Records contained in a dataset:
_ _ _ _ _ _ _

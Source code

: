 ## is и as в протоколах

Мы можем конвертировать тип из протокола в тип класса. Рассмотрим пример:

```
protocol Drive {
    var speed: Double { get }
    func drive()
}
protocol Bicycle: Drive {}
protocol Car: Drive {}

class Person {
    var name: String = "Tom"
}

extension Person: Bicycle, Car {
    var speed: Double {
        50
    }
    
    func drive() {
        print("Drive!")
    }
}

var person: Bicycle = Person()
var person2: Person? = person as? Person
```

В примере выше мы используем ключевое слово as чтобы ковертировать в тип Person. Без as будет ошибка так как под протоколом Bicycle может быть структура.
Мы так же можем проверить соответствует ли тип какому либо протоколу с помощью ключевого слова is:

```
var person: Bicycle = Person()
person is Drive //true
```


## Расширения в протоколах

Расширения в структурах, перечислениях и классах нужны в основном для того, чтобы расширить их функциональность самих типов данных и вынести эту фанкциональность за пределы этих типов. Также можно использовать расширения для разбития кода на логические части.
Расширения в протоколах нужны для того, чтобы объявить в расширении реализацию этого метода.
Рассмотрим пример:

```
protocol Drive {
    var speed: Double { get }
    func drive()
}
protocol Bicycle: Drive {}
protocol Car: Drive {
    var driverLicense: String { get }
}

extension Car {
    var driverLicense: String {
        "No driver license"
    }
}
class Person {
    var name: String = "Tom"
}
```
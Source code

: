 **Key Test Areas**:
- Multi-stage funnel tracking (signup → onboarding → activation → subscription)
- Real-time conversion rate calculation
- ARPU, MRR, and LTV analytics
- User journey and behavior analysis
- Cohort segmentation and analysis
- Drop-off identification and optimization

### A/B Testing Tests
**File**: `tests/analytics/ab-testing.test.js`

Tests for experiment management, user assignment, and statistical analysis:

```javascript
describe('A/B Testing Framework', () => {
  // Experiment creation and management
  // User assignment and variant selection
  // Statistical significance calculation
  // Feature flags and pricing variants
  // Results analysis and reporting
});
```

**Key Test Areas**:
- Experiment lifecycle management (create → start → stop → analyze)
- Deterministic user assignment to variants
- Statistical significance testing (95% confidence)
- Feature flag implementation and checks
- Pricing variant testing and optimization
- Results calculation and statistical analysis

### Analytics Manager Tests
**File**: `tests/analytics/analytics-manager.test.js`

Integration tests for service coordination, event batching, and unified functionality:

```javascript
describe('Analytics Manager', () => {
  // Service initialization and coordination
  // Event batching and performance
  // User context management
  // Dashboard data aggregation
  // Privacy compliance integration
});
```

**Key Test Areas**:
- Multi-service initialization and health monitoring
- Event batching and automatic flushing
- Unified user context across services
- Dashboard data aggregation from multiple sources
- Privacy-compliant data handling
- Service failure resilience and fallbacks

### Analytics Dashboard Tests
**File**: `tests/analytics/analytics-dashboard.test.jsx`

_ _ _ _ _ _ _

Say how many lines in the data above contain the string "Privacy", and give no other output.

2